The Soreq reverse osmosis desalination plant south of Tel Aviv will sit along the country’s southern Mediterranean coast.  The tender calls for a minimum production of 100 MCM but is considering a plant of 150 to 200 mcm.  The exact size will be determined in negotiations with the winning bidder. Four groups have pre-qualified for the project: IDE Technologies Ltd with Hutchison Water; Tahal Group with Veolia Environment; Housing and Construction Holding Company with General Electric; and Global Environmental Solutions (GES), Shafir Civil and Marine Engineering and the Baran Group.
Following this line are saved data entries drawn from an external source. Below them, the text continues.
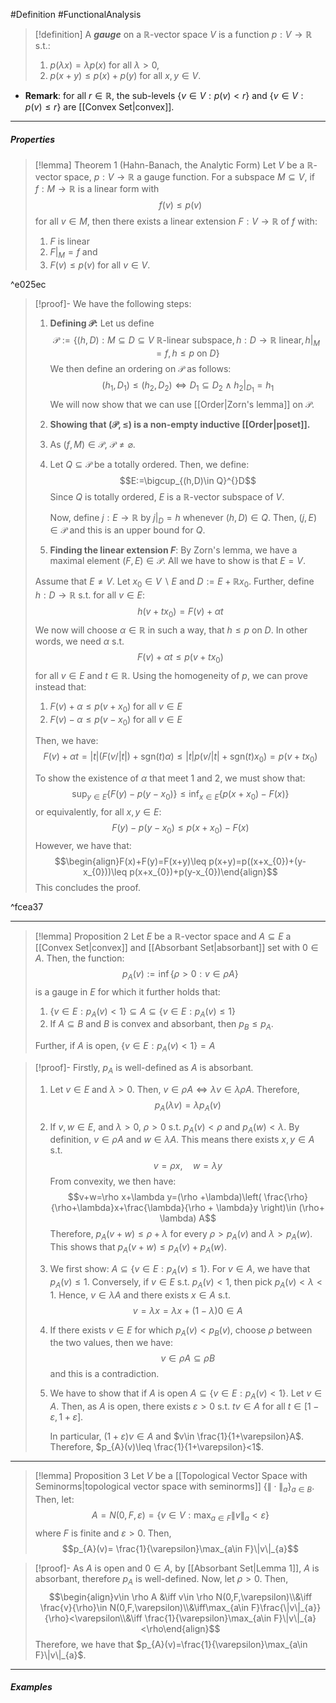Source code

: #Definition #FunctionalAnalysis 

> [!definition]
> A ***gauge*** on a $\mathbb{R}$-vector space $V$ is a function $p:V \to \mathbb{R}$ s.t.:
> 1. $p(\lambda x)=\lambda p(x)$ for all $\lambda>0$,
> 2. $p(x+y)\leq p(x)+p(y)$ for all $x,y\in V$.
- **Remark**: for all $r \in \mathbb{R}$, the sub-levels $\{ v\in V:p(v)<r \}$ and $\{ v\in V:p(v)\leq r \}$ are [[Convex Set|convex]].
---
##### Properties

> [!lemma] Theorem 1 (Hahn-Banach, the Analytic Form)
> Let $V$ be a $\mathbb{R}$-vector space, $p:V \to \mathbb{R}$ a gauge function. For a subspace $M \subseteq V$, if $f:M \to \mathbb{R}$ is a linear form with $$f(v)\leq p(v)$$for all $v\in M$, then there exists a linear extension $F:V \to \mathbb{R}$ of $f$ with:
> 1. $F$ is linear
> 2. $F|_{M}=f$ and
> 3. $F(v)\leq p(v)$ for all $v\in V$.

^e025ec

> [!proof]-
> We have the following steps:
> 1. **Defining $\mathcal{P}$:**
> Let us define$$\mathcal{P}:=\{ (h,D):M\subseteq D \subseteq V\ \mathbb{R}\text{-linear subspace}, h:D \to \mathbb{R} \text{ linear}, \left. h \right|_{M}=f, h\leq p \text{ on } D\}$$We then define an ordering on $\mathcal{ P}$ as follows: $$(h_{1},D_{1})\leq(h_{2},D_{2}) \iff D_{1}\subseteq D_{2}\land h_{2}|_{D_{1}}=h_{1}$$
> We will now show that we can use [[Order|Zorn's lemma]] on $\mathcal{P}$.
> 2. **Showing that $(\mathcal{P},\leq)$ is a non-empty inductive [[Order|poset]].**
> 	1. As $(f,M)\in \mathcal{P}$, $\mathcal{P}\neq \varnothing$.
> 	2. Let $Q \subseteq \mathcal{P}$ be a totally ordered. Then, we define: $$E:=\bigcup_{(h,D)\in Q}^{}D$$Since $Q$ is totally ordered, $E$ is a $\mathbb{R}$-vector subspace of $V$. 
> 	   
> 	   Now, define $j: E \to \mathbb{R}$ by $\left. j \right|_{D}=h$ whenever $(h,D)\in Q$. Then, $(j,E)\in \mathcal{P}$ and this is an upper bound for $Q$. 
> 3. **Finding the linear extension $F$**:
> 	By Zorn's lemma, we have a maximal element $(F,E)\in \mathcal{ P}$. All we have to show is that $E=V$.
> 
> 	Assume that $E \neq V$. Let $x_{0} \in V \backslash E$ and $D:=E + \mathbb{R}x_{0}$. Further, define $h:D \to \mathbb{R}$ s.t. for all $v\in E$: $$h(v+tx_{0})=F(v)+\alpha t$$We now will choose $\alpha\in \mathbb{R}$ in such a way, that $h \leq p$ on $D$. In other words, we need $\alpha$ s.t. $$F(v)+\alpha t\leq p(v+tx_{0})$$for all $v\in E$ and $t\in \mathbb{R}$. Using the homogeneity of $p$, we can prove instead that:
> 	1. $F(v)+\alpha\leq p(v+x_{0})$ for all $v\in E$
> 	2. $F(v)-\alpha\leq p(v-x_{0})$ for all $v\in E$
>    
> 	Then, we have: $$F(v)+\alpha t=|t|(F(v / |t|)+\text{sgn}(t)\alpha)\leq \left| t \right| p(v/ \left| t \right| +\text{sgn}(t)x_{0})=p(v+tx_{0})$$
> 
> 	To show the existence of $\alpha$ that meet 1 and 2, we must show that: $$\sup_{y\in E}\{ F(y)-p(y-x_{0}) \}\leq \inf_{x\in E}\{ p(x+x_{0})-F(x) \}$$or equivalently, for all $x,y\in E$:$$F(y)-p(y-x_{0})\leq p(x+x_{0})-F(x)$$ However, we have that: $$\begin{align}F(x)+F(y)=F(x+y)\leq p(x+y)=p((x+x_{0})+(y-x_{0}))\leq p(x+x_{0})+p(y-x_{0})\end{align}$$This concludes the proof.

^fcea37

---
> [!lemma] Proposition 2
> Let $E$ be a $\mathbb{R}$-vector space and $A\subseteq E$ a [[Convex Set|convex]] and [[Absorbant Set|absorbant]] set with $0\in A$. Then, the function: $$p_{A}(v):=\inf\{ \rho>0:v\in \rho A \}$$is a gauge in $E$ for which it further holds that: 
> 1. $\{ v\in E: p_{A}(v)<1 \}\subseteq A\subseteq \{ v\in E:p _{A}(v)\leq 1 \}$
> 2. If $A\subseteq B$ and $B$ is convex and absorbant, then $p_{B}\leq p_{A}$.
> 
> Further, if $A$ is open, $\{ v\in E: p_{A}(v)<1 \}= A$

> [!proof]-
> Firstly, $p_{A}$ is well-defined as $A$ is absorbant. 
> 1. Let $v\in E$ and $\lambda>0$. Then, $v\in \rho A \iff\lambda v\in \lambda \rho A$. Therefore, $$p_{A}(\lambda v)=\lambda p_{A}(v)$$
> 2. If $v,w\in E$, and $\lambda>0$, $\rho>0$ s.t. $p_{A}(v)<\rho$ and $p_{A}(w)<\lambda$. By definition, $v\in \rho A$ and $w\in \lambda A$. This means there exists $x,y\in A$ s.t. $$v=\rho x,\quad w=\lambda y$$
> 	From convexity, we then have: $$v+w=\rho x+\lambda y=(\rho +\lambda)\left( \frac{\rho}{\rho+\lambda}x+\frac{\lambda}{\rho + \lambda}y \right)\in (\rho+  \lambda) A$$Therefore, $p_{A}(v+w)\leq \rho +\lambda$ for every $\rho>p_{A}(v)$ and $\lambda>p_{A}(w)$. This shows that $p_{A}(v+w)\leq p_{A}(v)+p_{A}(w)$.
> 3. We first show: $A\subseteq \{ v\in E: p_{A}(v)\leq 1 \}$. For $v\in A$, we have that $p_{A}(v)\leq 1$. Conversely, if $v\in E$ s.t. $p_{A}(v)<1$, then pick $p_{A}(v)<\lambda<1$. Hence, $v\in \lambda A$ and there exists $x\in A$ s.t. $$v=\lambda x=\lambda x+(1-\lambda)0\in A$$
> 4. If there exists $v\in E$ for which $p_{A}(v)<p_{B}(v)$, choose $\rho$ between the two values, then we have: $$v\in \rho A\subseteq \rho B$$ and this is a contradiction.
> 5. We have to show that if $A$ is open $A\subseteq \{ v\in E:p_{A}(v)<1 \}$. Let $v\in A$. Then, as $A$ is open, there exists $\varepsilon>0$ s.t. $tv\in A$ for all $t\in[1-\varepsilon,1+\varepsilon]$.
>    
>    In particular, $(1+\varepsilon)v\in A$ and $v\in \frac{1}{1+\varepsilon}A$. Therefore, $p_{A}(v)\leq \frac{1}{1+\varepsilon}<1$.
---
> [!lemma] Proposition 3
> Let $V$ be a [[Topological Vector Space with Seminorms|topological vector space with seminorms]] $\{ \|\cdot\|_{a} \}_{a\in B}$.  Then, let: $$A=N(0,F,\varepsilon)=\{ v\in V:\max_{a\in F} \|v\|_{a}<\varepsilon\}$$where $F$ is finite and $\varepsilon>0$. Then, $$p_{A}(v)= \frac{1}{\varepsilon}\max_{a\in F}\|v\|_{a}$$

> [!proof]-
> As $A$ is open and $0\in A$, by [[Absorbant Set|Lemma 1]], $A$ is absorbant, therefore $p_{A}$ is well-defined. Now, let $\rho>0$. Then, $$\begin{align}v\in \rho A &\iff v\in \rho N(0,F,\varepsilon)\\&\iff \frac{v}{\rho}\in N(0,F,\varepsilon)\\&\iff\max_{a\in F}\frac{\|v\|_{a}}{\rho}<\varepsilon\\&\iff \frac{1}{\varepsilon}\max_{a\in F}\|v\|_{a}<\rho\end{align}$$Therefore, we have that $p_{A}(v)=\frac{1}{\varepsilon}\max_{a\in F}\|v\|_{a}$.
---
##### Examples
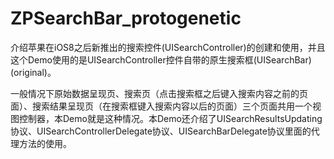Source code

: # ZPSearchBar_protogenetic
介绍苹果在iOS8之后新推出的搜索控件(UISearchController)的创建和使用，并且这个Demo使用的是UISearchController控件自带的原生搜索框(UISearchBar)(original)。

一般情况下原始数据呈现页、搜索页（点击搜索框之后键入搜索内容之前的页面）、搜索结果呈现页（在搜索框键入搜索内容以后的页面）三个页面共用一个视图控制器，本Demo就是这种情况。本Demo还介绍了UISearchResultsUpdating协议、UISearchControllerDelegate协议、UISearchBarDelegate协议里面的代理方法的使用。
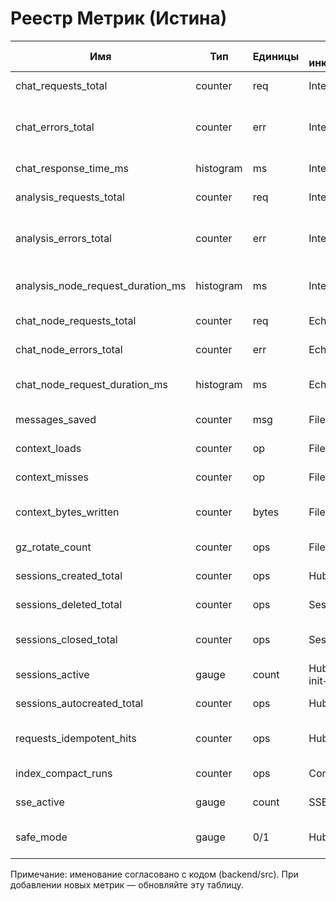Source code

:# Реестр Метрик (Истина)

| Имя | Тип | Единицы | Где инкрементируется | Назначение |
|---|---|---|---|---|
| chat_requests_total | counter | req | InteractionHub | Входящие чат‑запросы |
| chat_errors_total | counter | err | InteractionHub | Ошибки авторизации/валидации/лимитов |
| chat_response_time_ms | histogram | ms | InteractionHub | Время ответа чат‑узла |
| analysis_requests_total | counter | req | InteractionHub | Входящие анализ‑запросы |
| analysis_errors_total | counter | err | InteractionHub | Ошибки анализа/тайм‑ауты/отмена |
| analysis_node_request_duration_ms | histogram | ms | InteractionHub | Длительность анализа (сред/квантили) |
| chat_node_requests_total | counter | req | EchoChatNode | Вызовы чат‑ноды |
| chat_node_errors_total | counter | err | EchoChatNode | Ошибки чат‑ноды |
| chat_node_request_duration_ms | histogram | ms | EchoChatNode | Длительность обработки узлом |
| messages_saved | counter | msg | FileContextStorage | Сохранённые сообщения |
| context_loads | counter | op | FileContextStorage | Загрузки контекста |
| context_misses | counter | op | FileContextStorage | Промахи загрузки |
| context_bytes_written | counter | bytes | FileContextStorage | Записанные байты контекста |
| gz_rotate_count | counter | ops | FileContextStorage | Архивные ротации gz |
| sessions_created_total | counter | ops | Hub/Session | Созданные сессии |
| sessions_deleted_total | counter | ops | Session delete | Удалённые сессии |
| sessions_closed_total | counter | ops | Session delete | Закрытия сессий (для отчётов) |
| sessions_active | gauge | count | Hub/Session init+ops | Активные сессии |
| sessions_autocreated_total | counter | ops | Hub (persist auto) | Автосозданные сессии |
| requests_idempotent_hits | counter | ops | Hub (LRU+file) | Кэш‑попадания идемпотентных ответов |
| index_compact_runs | counter | ops | Compaction job | Запуски компактера |
| sse_active | gauge | count | SSE stream | Активные SSE потоки |
| safe_mode | gauge | 0/1 | Hub | Статус безопасного режима |

Примечание: именование согласовано с кодом (backend/src). При добавлении новых метрик — обновляйте эту таблицу.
“Our target is to have 600 mcm of desalinated water in 2012 and 750 MCM in 2016,” says National Infrastructure Minister Benjamin Ben-Eliezer, whose ministry has overall responsibility for water resources.   The ministry has moved the timetable ahead by 12 months as a result of a lack of rainfall this winter, the fifth straight year of drought conditions. The country’s three major reservoirs, the Sea of Galilee, the western mountain and the coastal aquifers have all dropped to record low levels.

Israel currently has a 100 mcm plant at Ashkelon owned by IDE and Veolia Environment and a 30 mcm plant at Palmachim owned by GES. A 100 mcm plant is currently under construction at Hadera by IDE and Housing and Construction and is due to begin production by the end of 2009.

Israeli household demand in 2007 totaled 767.9 mcm out of a total demand of 2.072 bcm.   “Desalinated water will meet most of the household demand from 2012 and beyond and in the meantime we will have to implement drastic measures to cut back usage,” says minister Ben-Eliezer. These are expected to include a partial ban on the watering of public and private gardens and a sharp cutback on water allocations for the agricultural sector.  

Exempting Mekorot from the usual tender process “will enable Mekorot to put out bids for the design and construction of the plant within the next few months,” says Uri Shani, director of the Israel Water Authority. The government has also asked for bids from the operators of the two existing facilities at Ashkelon and Palmachim as well as the plant under construction at Hadera to expand production by 75 to 80 mcm.  “Some of the additional quantities of water could be available by the end of the year and the rest during 2010,” predicts Shani.